[Information shown — start]

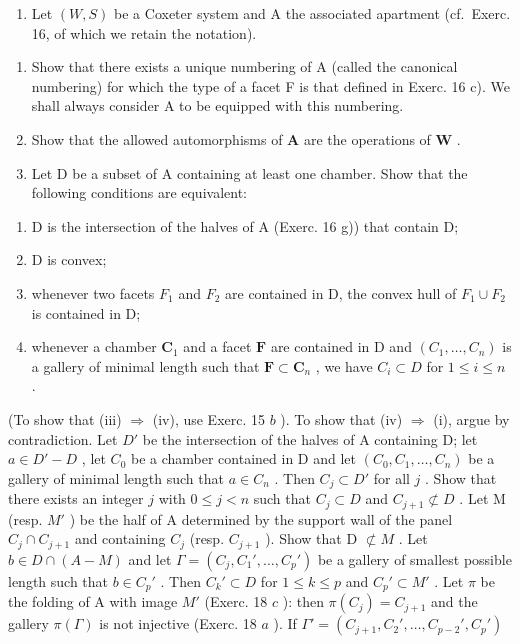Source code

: \begin{enumerate}
\def\labelenumi{\arabic{enumi})}
\setcounter{enumi}{20}
\tightlist
\item
  Let \((W,S)\) be a Coxeter system and A the associated apartment (cf.~Exerc. 16, of which we retain the notation).
\end{enumerate}

\begin{enumerate}
\def\labelenumi{\alph{enumi})}
\item
  Show that there exists a unique numbering of A (called the canonical numbering) for which the type of a facet F is that defined in Exerc. 16 c). We shall always consider A to be equipped with this numbering.
\item
  Show that the allowed automorphisms of \(\mathbf{A}\) are the operations of \(\mathbf{W}\) .
\item
  Let D be a subset of A containing at least one chamber. Show that the following conditions are equivalent:
\end{enumerate}

\begin{enumerate}
\def\labelenumi{(\roman{enumi})}
\item
  D is the intersection of the halves of A (Exerc. 16 g)) that contain D;
\item
  D is convex;
\item
  whenever two facets \(F_{1}\) and \(F_{2}\) are contained in D, the convex hull of \(F_{1} \cup F_{2}\) is contained in D;
\item
  whenever a chamber \(\mathbf{C}_1\) and a facet \(\mathbf{F}\) are contained in \(\mathrm{D}\) and \((C_1, \ldots, C_n)\) is a gallery of minimal length such that \(\mathbf{F} \subset \mathbf{C}_n\) , we have \(C_i \subset D\) for \(1 \leqslant i \leqslant n\) .
\end{enumerate}

(To show that (iii) \(\Longrightarrow\) (iv), use Exerc. 15 \(b\) ). To show that (iv) \(\Longrightarrow\) (i), argue by contradiction. Let \(D'\) be the intersection of the halves of A containing D; let \(a \in D' - D\) , let \(C_0\) be a chamber contained in D and let \((C_0, C_1, \ldots, C_n)\) be a gallery of minimal length such that \(a \in C_n\) . Then \(C_j \subset D'\) for all \(j\) . Show that there exists an integer \(j\) with \(0 \leqslant j < n\) such that \(C_j \subset D\) and \(C_{j+1} \not\subset D\) . Let M (resp. \(M'\) ) be the half of A determined by the support wall of the panel \(C_j \cap C_{j+1}\) and containing \(C_j\) (resp. \(C_{j+1}\) ). Show that D \(\not\subset M\) . Let \(b \in D \cap (A - M)\) and let \(\Gamma = (C_j, C_1', \ldots, C_p')\) be a gallery of smallest possible length such that \(b \in C_p'\) . Then \(C_k' \subset D\) for \(1 \leqslant k \leqslant p\) and \(C_p' \subset M'\) . Let \(\pi\) be the folding of A with image \(M'\) (Exerc. 18 \(c\) ): then \(\pi(C_j) = C_{j+1}\) and the gallery \(\pi(\Gamma)\) is not injective (Exerc. 18 \(a\) ). If \(\Gamma' = (C_{j+1}, C_2', \ldots, C_{p-2}', C_p')\)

[Information shown — finish]

- Aim of the exercise: If the listing above includes images, copy every line of it exactly except those images.

- Expected answer:
Source code

: \begin{enumerate}
\def\labelenumi{\arabic{enumi})}
\setcounter{enumi}{20}
\tightlist
\item
  Let \((W,S)\) be a Coxeter system and A the associated apartment (cf.~Exerc. 16, of which we retain the notation).
\end{enumerate}

\begin{enumerate}
\def\labelenumi{\alph{enumi})}
\item
  Show that there exists a unique numbering of A (called the canonical numbering) for which the type of a facet F is that defined in Exerc. 16 c). We shall always consider A to be equipped with this numbering.
\item
  Show that the allowed automorphisms of \(\mathbf{A}\) are the operations of \(\mathbf{W}\) .
\item
  Let D be a subset of A containing at least one chamber. Show that the following conditions are equivalent:
\end{enumerate}

\begin{enumerate}
\def\labelenumi{(\roman{enumi})}
\item
  D is the intersection of the halves of A (Exerc. 16 g)) that contain D;
\item
  D is convex;
\item
  whenever two facets \(F_{1}\) and \(F_{2}\) are contained in D, the convex hull of \(F_{1} \cup F_{2}\) is contained in D;
\item
  whenever a chamber \(\mathbf{C}_1\) and a facet \(\mathbf{F}\) are contained in \(\mathrm{D}\) and \((C_1, \ldots, C_n)\) is a gallery of minimal length such that \(\mathbf{F} \subset \mathbf{C}_n\) , we have \(C_i \subset D\) for \(1 \leqslant i \leqslant n\) .
\end{enumerate}

(To show that (iii) \(\Longrightarrow\) (iv), use Exerc. 15 \(b\) ). To show that (iv) \(\Longrightarrow\) (i), argue by contradiction. Let \(D'\) be the intersection of the halves of A containing D; let \(a \in D' - D\) , let \(C_0\) be a chamber contained in D and let \((C_0, C_1, \ldots, C_n)\) be a gallery of minimal length such that \(a \in C_n\) . Then \(C_j \subset D'\) for all \(j\) . Show that there exists an integer \(j\) with \(0 \leqslant j < n\) such that \(C_j \subset D\) and \(C_{j+1} \not\subset D\) . Let M (resp. \(M'\) ) be the half of A determined by the support wall of the panel \(C_j \cap C_{j+1}\) and containing \(C_j\) (resp. \(C_{j+1}\) ). Show that D \(\not\subset M\) . Let \(b \in D \cap (A - M)\) and let \(\Gamma = (C_j, C_1', \ldots, C_p')\) be a gallery of smallest possible length such that \(b \in C_p'\) . Then \(C_k' \subset D\) for \(1 \leqslant k \leqslant p\) and \(C_p' \subset M'\) . Let \(\pi\) be the folding of A with image \(M'\) (Exerc. 18 \(c\) ): then \(\pi(C_j) = C_{j+1}\) and the gallery \(\pi(\Gamma)\) is not injective (Exerc. 18 \(a\) ). If \(\Gamma' = (C_{j+1}, C_2', \ldots, C_{p-2}', C_p')\)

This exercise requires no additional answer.